** Exercise prompt **
Starting at the first entry below, repeat all the data word for word and drop the pictures.

** Supplied records **

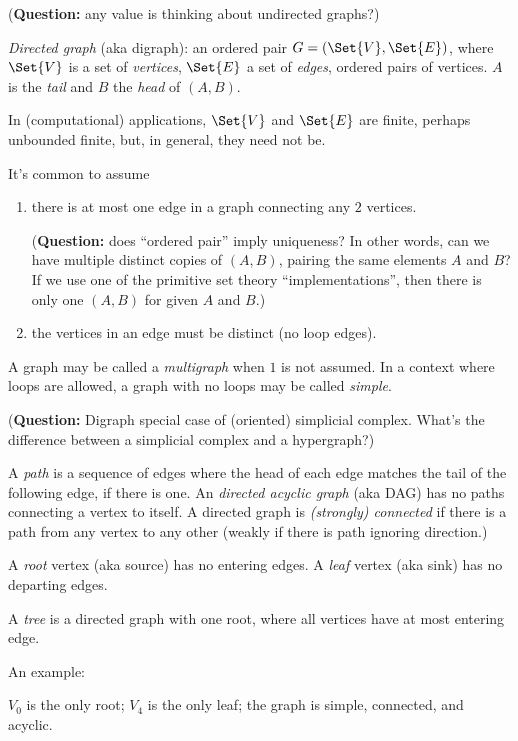 \documentclass[11pt,openany]{article}
\begin{document}
(\textbf{Question:} any value is thinking about undirected graphs?)

\textit{Directed graph} (aka digraph): 
an ordered pair $G=\left( \Set{V}, \Set{E} \right)$,
where $\Set{V}$ is a set of \textit{vertices}, 
$\Set{E}$ a set of \textit{edges}, ordered pairs of vertices.
$A$ is the \textit{tail} and $B$ the \textit{head}
of $\left(A,B\right)$.

In (computational) applications, $\Set{V}$ and $\Set{E}$ 
are finite, perhaps unbounded finite,
but, in general, they need not be.

It's common to assume 
\begin{enumerate}
\item there is at most one edge
in a graph connecting any $2$ vertices.\par
(\textbf{Question:} does ``ordered pair'' imply uniqueness?
In other words, can we have multiple distinct copies of
 $\left(A,B\right)$, pairing the same elements $A$ and $B$?
 If we use one of the primitive set theory ``implementations'',
 then there is only one $\left(A,B\right)$ 
 for given $A$ and $B$.)
\item the vertices in an edge must be 
distinct (no loop edges).
\end{enumerate}

A graph may be called a \textit{multigraph} when $1$ is
not assumed.
In a context where loops are allowed,
a graph with no loops may be called \textit{simple}.

(\textbf{Question:} 
Digraph special case of (oriented) simplicial complex.
What's the difference between a simplicial complex 
and a hypergraph?)

A \textit{path} is a sequence of edges where the head of each
edge matches the tail of the following edge, if there is one.
An \textit{directed acyclic graph} (aka DAG) has no paths
connecting a vertex to itself.
A directed graph is \textit{(strongly) connected} if there is a path
from any vertex to any other (weakly if there is path
ignoring direction.)

A \textit{root} vertex (aka source) has no entering edges.
A \textit{leaf} vertex (aka sink) has no departing edges.

A \textit{tree} is a directed graph with one root, 
where all vertices have at most entering edge.

An example:
\begin{center}
\end{center}
$V_0$ is the only root; $V_4$ is the only leaf;
the graph is simple, connected, and acyclic.
\end{document}
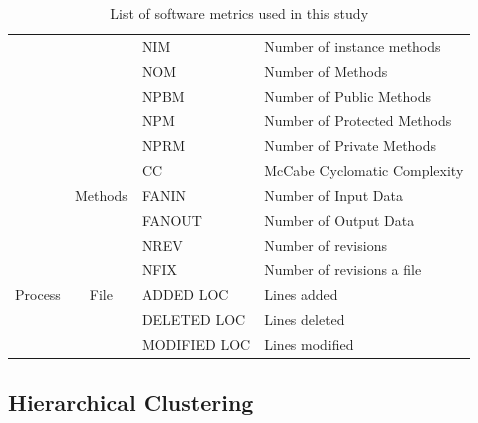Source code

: \documentclass[10pt,journal,compsoc]{IEEEtran}
\begin{document}
\begin{table}[!t]
\begin{tabular}{|p{1cm}|c|l|p{3cm}|}
                                  &                                   & NIM         & Number of instance methods     \\ \cline{3-4} 
                                  &                                   & NOM         & Number of Methods              \\ \cline{3-4} 
                                  &                                   & NPBM        & Number of Public Methods       \\ \cline{3-4} 
                                  &                                   & NPM         & Number of Protected Methods    \\ \cline{3-4} 
                                  &                                   & NPRM        & Number of Private Methods      \\ \cline{2-4} 
                                  & \multirow{3}{*}{Methods}          & CC          & McCabe Cyclomatic Complexity   \\ \cline{3-4} 
                                  &                                   & FANIN       & Number of Input Data           \\ \cline{3-4} 
                                  &                                   & FANOUT      & Number of Output Data          \\ \hline
\multirow{5}{*}{Process }  & \multirow{5}{*}{File}             & NREV        & Number of revisions            \\ \cline{3-4} 
                                  &                                   & NFIX        & Number of revisions a file     \\ \cline{3-4} 
                                  &                                   & ADDED LOC    & Lines added                    \\ \cline{3-4} 
                                  &                                   & DELETED LOC  & Lines deleted                  \\ \cline{3-4} 
                                  &                                   & MODIFIED LOC & Lines modified                 \\ \hline
\end{tabular}
\caption{List of software metrics used in this study}
\label{tbl:metric}
\end{table}
\subsection{Hierarchical Clustering}\label{sec:hc}
\end{document}
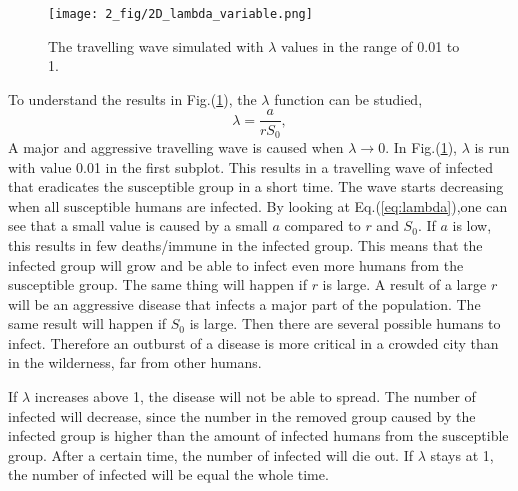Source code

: \documentclass[%
twoside,                 %
final,                   %
chapterprefix=true,      %
open=right               %
10pt]{book}
\begin{document}
\begin{figure}[ht]
  \centerline{\texttt{[image: 2\_fig/2D\_lambda\_variable.png]}}
  \caption{
  \label{fig:change_lambda} The travelling wave simulated with $\lambda$ values in the range of 0.01 to 1.
  }
\end{figure}




\vspace{3mm}




\vspace{3mm}


To understand the results in Fig.(\ref{fig:change_lambda}), the $\lambda $ function can be studied,
\begin{equation} \label{eq:lambda}
 \lambda =\frac{a}{rS_0},
\end{equation}
A major and aggressive travelling wave is caused when $\lambda \rightarrow 0$. In Fig.(\ref{fig:change_lambda}), $\lambda$ is run with value 0.01 in the first subplot. This results in a travelling wave of infected that eradicates the susceptible group in a short time. The wave starts decreasing when all susceptible humans are infected. By looking at Eq.(\ref{eq:lambda}),one can see that a small value is caused by a small $a$ compared to $r$ and $S_0$. If $a$ is low, this results in few deaths/immune in the infected group. This means that the infected group will grow and be able to infect even more humans from the susceptible group. The same thing will happen if $r$ is large. A result of a large $r$ will be an aggressive disease that infects  a major part of the population. The same result will happen if $S_0$ is large. Then there are several possible humans to infect. Therefore an outburst of a disease is more critical in a crowded city than in the wilderness, far from other humans.


\vspace{3mm}




\vspace{3mm}


If $\lambda$ increases above 1, the disease will not be able to spread. The number of infected will decrease, since the number in the removed group caused by the infected group is higher than the amount of infected humans from the susceptible group. After a certain time, the number of infected will die out. If $\lambda$ stays at 1, the number of infected will be equal the whole time. 
\end{document}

** Task answer **
 \documentclass[11pt,openany]{article}
\begin{document}
(\textbf{Question:} any value is thinking about undirected graphs?)

\textit{Directed graph} (aka digraph): 
an ordered pair $G=\left( \Set{V}, \Set{E} \right)$,
where $\Set{V}$ is a set of \textit{vertices}, 
$\Set{E}$ a set of \textit{edges}, ordered pairs of vertices.
$A$ is the \textit{tail} and $B$ the \textit{head}
of $\left(A,B\right)$.

In (computational) applications, $\Set{V}$ and $\Set{E}$ 
are finite, perhaps unbounded finite,
but, in general, they need not be.

It's common to assume 
\begin{enumerate}
\item there is at most one edge
in a graph connecting any $2$ vertices.\par
(\textbf{Question:} does ``ordered pair'' imply uniqueness?
In other words, can we have multiple distinct copies of
 $\left(A,B\right)$, pairing the same elements $A$ and $B$?
 If we use one of the primitive set theory ``implementations'',
 then there is only one $\left(A,B\right)$ 
 for given $A$ and $B$.)
\item the vertices in an edge must be 
distinct (no loop edges).
\end{enumerate}

A graph may be called a \textit{multigraph} when $1$ is
not assumed.
In a context where loops are allowed,
a graph with no loops may be called \textit{simple}.

(\textbf{Question:} 
Digraph special case of (oriented) simplicial complex.
What's the difference between a simplicial complex 
and a hypergraph?)

A \textit{path} is a sequence of edges where the head of each
edge matches the tail of the following edge, if there is one.
An \textit{directed acyclic graph} (aka DAG) has no paths
connecting a vertex to itself.
A directed graph is \textit{(strongly) connected} if there is a path
from any vertex to any other (weakly if there is path
ignoring direction.)

A \textit{root} vertex (aka source) has no entering edges.
A \textit{leaf} vertex (aka sink) has no departing edges.

A \textit{tree} is a directed graph with one root, 
where all vertices have at most entering edge.

An example:
\begin{center}
\end{center}
$V_0$ is the only root; $V_4$ is the only leaf;
the graph is simple, connected, and acyclic.
\end{document}
Source code

: \documentclass[10pt,journal,compsoc]{IEEEtran}
\begin{document}
\begin{table}[!t]
\begin{tabular}{|p{1cm}|c|l|p{3cm}|}
                                  &                                   & NIM         & Number of instance methods     \\ \cline{3-4} 
                                  &                                   & NOM         & Number of Methods              \\ \cline{3-4} 
                                  &                                   & NPBM        & Number of Public Methods       \\ \cline{3-4} 
                                  &                                   & NPM         & Number of Protected Methods    \\ \cline{3-4} 
                                  &                                   & NPRM        & Number of Private Methods      \\ \cline{2-4} 
                                  & \multirow{3}{*}{Methods}          & CC          & McCabe Cyclomatic Complexity   \\ \cline{3-4} 
                                  &                                   & FANIN       & Number of Input Data           \\ \cline{3-4} 
                                  &                                   & FANOUT      & Number of Output Data          \\ \hline
\multirow{5}{*}{Process }  & \multirow{5}{*}{File}             & NREV        & Number of revisions            \\ \cline{3-4} 
                                  &                                   & NFIX        & Number of revisions a file     \\ \cline{3-4} 
                                  &                                   & ADDED LOC    & Lines added                    \\ \cline{3-4} 
                                  &                                   & DELETED LOC  & Lines deleted                  \\ \cline{3-4} 
                                  &                                   & MODIFIED LOC & Lines modified                 \\ \hline
\end{tabular}
\caption{List of software metrics used in this study}
\label{tbl:metric}
\end{table}
\subsection{Hierarchical Clustering}\label{sec:hc}
\end{document}
Source code

: \documentclass[%
twoside,                 %
final,                   %
chapterprefix=true,      %
open=right               %
10pt]{book}
\begin{document}
\begin{figure}[ht]
  \centerline{\texttt{[image: 2\_fig/2D\_lambda\_variable.png]}}
  \caption{
  \label{fig:change_lambda} The travelling wave simulated with $\lambda$ values in the range of 0.01 to 1.
  }
\end{figure}




\vspace{3mm}




\vspace{3mm}


To understand the results in Fig.(\ref{fig:change_lambda}), the $\lambda $ function can be studied,
\begin{equation} \label{eq:lambda}
 \lambda =\frac{a}{rS_0},
\end{equation}
A major and aggressive travelling wave is caused when $\lambda \rightarrow 0$. In Fig.(\ref{fig:change_lambda}), $\lambda$ is run with value 0.01 in the first subplot. This results in a travelling wave of infected that eradicates the susceptible group in a short time. The wave starts decreasing when all susceptible humans are infected. By looking at Eq.(\ref{eq:lambda}),one can see that a small value is caused by a small $a$ compared to $r$ and $S_0$. If $a$ is low, this results in few deaths/immune in the infected group. This means that the infected group will grow and be able to infect even more humans from the susceptible group. The same thing will happen if $r$ is large. A result of a large $r$ will be an aggressive disease that infects  a major part of the population. The same result will happen if $S_0$ is large. Then there are several possible humans to infect. Therefore an outburst of a disease is more critical in a crowded city than in the wilderness, far from other humans.


\vspace{3mm}




\vspace{3mm}


If $\lambda$ increases above 1, the disease will not be able to spread. The number of infected will decrease, since the number in the removed group caused by the infected group is higher than the amount of infected humans from the susceptible group. After a certain time, the number of infected will die out. If $\lambda$ stays at 1, the number of infected will be equal the whole time. 
\end{document}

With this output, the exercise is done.